= Data items =
==============================

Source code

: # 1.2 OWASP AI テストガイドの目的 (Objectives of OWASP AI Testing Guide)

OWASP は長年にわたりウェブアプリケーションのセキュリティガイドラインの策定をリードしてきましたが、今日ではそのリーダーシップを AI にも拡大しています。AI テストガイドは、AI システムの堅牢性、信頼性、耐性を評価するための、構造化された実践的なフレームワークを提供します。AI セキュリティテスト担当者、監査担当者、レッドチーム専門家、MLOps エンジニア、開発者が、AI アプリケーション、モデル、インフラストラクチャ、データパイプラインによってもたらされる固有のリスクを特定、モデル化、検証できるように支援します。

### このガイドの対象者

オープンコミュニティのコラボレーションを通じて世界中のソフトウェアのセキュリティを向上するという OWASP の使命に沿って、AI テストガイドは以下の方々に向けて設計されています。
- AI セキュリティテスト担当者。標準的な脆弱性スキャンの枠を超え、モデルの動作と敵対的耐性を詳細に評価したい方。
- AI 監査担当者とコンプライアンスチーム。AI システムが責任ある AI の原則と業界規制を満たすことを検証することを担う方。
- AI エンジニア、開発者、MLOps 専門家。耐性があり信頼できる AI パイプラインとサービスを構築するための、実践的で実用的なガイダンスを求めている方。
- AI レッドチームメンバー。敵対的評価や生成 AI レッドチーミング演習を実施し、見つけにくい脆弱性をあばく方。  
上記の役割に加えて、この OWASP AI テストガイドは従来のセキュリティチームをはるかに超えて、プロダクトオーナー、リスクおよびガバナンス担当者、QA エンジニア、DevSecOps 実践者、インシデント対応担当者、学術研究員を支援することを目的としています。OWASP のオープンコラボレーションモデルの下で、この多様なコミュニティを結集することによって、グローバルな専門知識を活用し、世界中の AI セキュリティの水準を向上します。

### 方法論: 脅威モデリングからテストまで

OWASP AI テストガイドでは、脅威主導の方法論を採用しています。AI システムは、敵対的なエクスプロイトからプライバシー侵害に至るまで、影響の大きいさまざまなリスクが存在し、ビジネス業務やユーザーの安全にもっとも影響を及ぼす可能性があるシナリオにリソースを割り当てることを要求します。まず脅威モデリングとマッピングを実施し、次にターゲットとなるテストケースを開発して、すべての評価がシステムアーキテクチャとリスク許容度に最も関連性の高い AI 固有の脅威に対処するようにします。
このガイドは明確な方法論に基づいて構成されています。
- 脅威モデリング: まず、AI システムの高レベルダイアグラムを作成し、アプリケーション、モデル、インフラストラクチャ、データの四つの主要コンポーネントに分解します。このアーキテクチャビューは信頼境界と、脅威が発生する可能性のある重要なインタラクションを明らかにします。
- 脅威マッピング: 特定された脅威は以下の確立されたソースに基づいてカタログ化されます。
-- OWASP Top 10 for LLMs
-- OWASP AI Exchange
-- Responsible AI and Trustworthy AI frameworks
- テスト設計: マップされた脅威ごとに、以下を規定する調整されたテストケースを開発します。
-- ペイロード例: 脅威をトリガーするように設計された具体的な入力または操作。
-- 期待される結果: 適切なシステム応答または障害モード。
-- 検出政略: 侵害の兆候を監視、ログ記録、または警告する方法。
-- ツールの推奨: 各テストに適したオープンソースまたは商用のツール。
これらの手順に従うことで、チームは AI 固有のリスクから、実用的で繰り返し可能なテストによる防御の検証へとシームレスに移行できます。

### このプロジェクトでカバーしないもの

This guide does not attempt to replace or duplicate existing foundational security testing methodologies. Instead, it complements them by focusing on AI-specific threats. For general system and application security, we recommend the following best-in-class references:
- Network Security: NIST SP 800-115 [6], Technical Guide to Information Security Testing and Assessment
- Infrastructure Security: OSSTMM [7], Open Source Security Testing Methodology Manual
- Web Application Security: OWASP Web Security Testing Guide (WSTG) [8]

==============================

= EXERCISE INSTRUCTIONS =
Could you transcribe the entries above word for word, from the line with "このガイドは明確な方法論に基づいて構成されています。" down to the line with "- Network Security: NIST", keeping both?

= SOLUTION TO THIS EXERCISE =
このガイドは明確な方法論に基づいて構成されています。
- 脅威モデリング: まず、AI システムの高レベルダイアグラムを作成し、アプリケーション、モデル、インフラストラクチャ、データの四つの主要コンポーネントに分解します。このアーキテクチャビューは信頼境界と、脅威が発生する可能性のある重要なインタラクションを明らかにします。
- 脅威マッピング: 特定された脅威は以下の確立されたソースに基づいてカタログ化されます。
-- OWASP Top 10 for LLMs
-- OWASP AI Exchange
-- Responsible AI and Trustworthy AI frameworks
- テスト設計: マップされた脅威ごとに、以下を規定する調整されたテストケースを開発します。
-- ペイロード例: 脅威をトリガーするように設計された具体的な入力または操作。
-- 期待される結果: 適切なシステム応答または障害モード。
-- 検出政略: 侵害の兆候を監視、ログ記録、または警告する方法。
-- ツールの推奨: 各テストに適したオープンソースまたは商用のツール。
これらの手順に従うことで、チームは AI 固有のリスクから、実用的で繰り返し可能なテストによる防御の検証へとシームレスに移行できます。

### このプロジェクトでカバーしないもの

This guide does not attempt to replace or duplicate existing foundational security testing methodologies. Instead, it complements them by focusing on AI-specific threats. For general system and application security, we recommend the following best-in-class references:
- Network Security: NIST SP 800-115 [6], Technical Guide to Information Security Testing and Assessment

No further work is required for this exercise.